Im weiteren Verlauf dieses Beitrages wird der Begriff HRO verwendet, jedoch mit der Implikation, dass diese Organisationen nicht absolut fehlerfrei oder zuverlässig sind, sondern danach streben, ein hohes Maß an Zuverlässigkeit und Sicherheit durch fortlaufende Verbesserungen und Anpassungen zu erreichen. Sowohl Krankenhäuser als auch Flughäfen erfüllen die Kriterien von HRO, da sie unter Bedingungen hoher Unsicherheit und Risiken arbeiten und dennoch eine hohe Zuverlässigkeit garantieren müssen (Weick und Sutcliffe 2015). Krankenhäuser erbringen wesentliche Gesundheitsdienstleistungen und befassen sich mit Notfällen und lebenskritischen Ereignissen. Es sind umfangreiche Sicherheitsprotokolle, Checklisten und Schulungsprogramme implementiert, um dem Anspruch der Zuverlässigkeit gerecht zu werden (Niemann 2013).
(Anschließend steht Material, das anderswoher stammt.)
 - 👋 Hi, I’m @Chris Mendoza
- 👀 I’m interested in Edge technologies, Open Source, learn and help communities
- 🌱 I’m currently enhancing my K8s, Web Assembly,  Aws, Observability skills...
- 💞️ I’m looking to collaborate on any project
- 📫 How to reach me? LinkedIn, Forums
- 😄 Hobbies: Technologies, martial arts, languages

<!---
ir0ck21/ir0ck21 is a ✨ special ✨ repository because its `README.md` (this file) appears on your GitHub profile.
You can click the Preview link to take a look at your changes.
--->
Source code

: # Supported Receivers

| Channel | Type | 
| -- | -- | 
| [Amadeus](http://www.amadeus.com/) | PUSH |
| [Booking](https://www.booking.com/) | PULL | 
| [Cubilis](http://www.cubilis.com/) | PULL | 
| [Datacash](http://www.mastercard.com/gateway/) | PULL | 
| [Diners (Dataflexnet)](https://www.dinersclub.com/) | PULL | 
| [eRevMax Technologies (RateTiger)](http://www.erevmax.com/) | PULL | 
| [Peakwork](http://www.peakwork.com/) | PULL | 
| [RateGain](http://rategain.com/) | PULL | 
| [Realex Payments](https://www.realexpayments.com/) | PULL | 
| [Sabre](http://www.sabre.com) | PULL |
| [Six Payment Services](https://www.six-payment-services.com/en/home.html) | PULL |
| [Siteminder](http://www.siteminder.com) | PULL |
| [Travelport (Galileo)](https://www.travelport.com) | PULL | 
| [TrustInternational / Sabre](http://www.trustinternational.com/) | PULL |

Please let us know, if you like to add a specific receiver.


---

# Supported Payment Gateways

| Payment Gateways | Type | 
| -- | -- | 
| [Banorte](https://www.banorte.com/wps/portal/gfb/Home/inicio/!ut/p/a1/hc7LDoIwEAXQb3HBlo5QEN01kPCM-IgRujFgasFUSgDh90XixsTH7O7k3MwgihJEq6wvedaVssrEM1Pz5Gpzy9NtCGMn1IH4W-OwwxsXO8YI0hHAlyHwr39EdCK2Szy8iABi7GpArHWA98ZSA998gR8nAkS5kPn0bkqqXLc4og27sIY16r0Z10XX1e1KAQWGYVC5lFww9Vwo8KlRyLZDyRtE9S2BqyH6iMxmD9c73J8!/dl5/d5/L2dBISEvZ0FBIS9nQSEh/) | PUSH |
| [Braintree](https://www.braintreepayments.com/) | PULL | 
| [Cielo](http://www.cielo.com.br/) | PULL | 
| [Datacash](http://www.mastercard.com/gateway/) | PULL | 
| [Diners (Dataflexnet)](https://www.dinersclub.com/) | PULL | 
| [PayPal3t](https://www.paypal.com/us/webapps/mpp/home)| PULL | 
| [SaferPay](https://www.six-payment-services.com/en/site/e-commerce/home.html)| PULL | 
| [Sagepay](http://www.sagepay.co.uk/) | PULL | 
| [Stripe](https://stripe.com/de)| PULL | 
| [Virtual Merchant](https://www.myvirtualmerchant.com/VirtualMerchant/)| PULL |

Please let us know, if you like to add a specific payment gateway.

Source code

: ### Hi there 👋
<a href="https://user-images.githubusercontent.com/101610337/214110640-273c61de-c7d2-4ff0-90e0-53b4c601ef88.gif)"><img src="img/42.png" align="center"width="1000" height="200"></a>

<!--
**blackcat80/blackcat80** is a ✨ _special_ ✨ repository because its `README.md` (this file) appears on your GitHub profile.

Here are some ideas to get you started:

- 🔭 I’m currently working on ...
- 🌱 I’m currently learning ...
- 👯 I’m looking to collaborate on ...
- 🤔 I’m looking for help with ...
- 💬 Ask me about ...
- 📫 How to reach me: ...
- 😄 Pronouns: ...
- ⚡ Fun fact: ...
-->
Flughäfen – trotz der im Vergleich zum Gesundheitswesen jüngeren Geschichte der kommerziellen Luftfahrt – weisen ähnliche Merkmale auf. Für ihre komplexe, dynamische und risikoreiche Umgebung wurden entsprechende Bewältigungsmuster entwickelt, um die Sicherheits- und Mobilitätsfunktionen für Wirtschaft und Gesellschaft zu erfüllen. Die Muster erstrecken sich vom Bodenverkehr bis hin zur Sicherheit der Passagier*innen. Wie auch Krankenhäuser verfügen Flughäfen über strenge Sicherheitssysteme und -protokolle sowie Sicherheitsstandards und kontinuierliche Schulungen. Fehler und Risiken sollen so minimiert, die Sicherheit von Personen maximiert werden.

In Krankenhäusern wird digitale Technik beispielsweise in Behandlungs- und Diagnosestellungsprozessen für Patient*innen eingesetzt und in Flughäfen bei der Abfertigung von Passagier*innen sowie in Transportverläufen. Es lässt sich darüber diskutieren, ob sämtliche Bereiche von Krankenhäusern und Flughäfen als HRO klassifiziert werden können. Hierzu sind die diversen Anforderungen und Risikolevels innerhalb der Organisationen zu berücksichtigen. In einem Krankenhaus gibt es Bereiche mit einem hohen Maß an Risiko, wie die Intensivstationen und Operationsräume, in denen eine hohe Zuverlässigkeit und Fehlerminimierung von essenzieller Bedeutung für Leib und Leben von Personen sind (Carroll und Rudolph 2006; Chassin und Loeb 2013). Im Gegensatz dazu weisen andere Sektoren – wie administrative Abteilungen – ein geringeres unmittelbares Risikolevel auf und fallen deshalb eher nicht unter die strenge Definition einer HRO. Ähnlich verhält es sich bei Flughäfen, bei denen der Flugverkehr und das Sicherheitspersonal in einem Umfeld agieren, das hohe Anforderungen an Zuverlässigkeit und Sicherheit stellt, um das Wohlergehen von Passagier*innen zu gewährleisten (Frederickson und LaPorte 2002). Demgegenüber müssen Bereiche wie das Facility-Management – obwohl es wichtig ist – eher geringere Anforderungen an Zuverlässigkeit erfüllen.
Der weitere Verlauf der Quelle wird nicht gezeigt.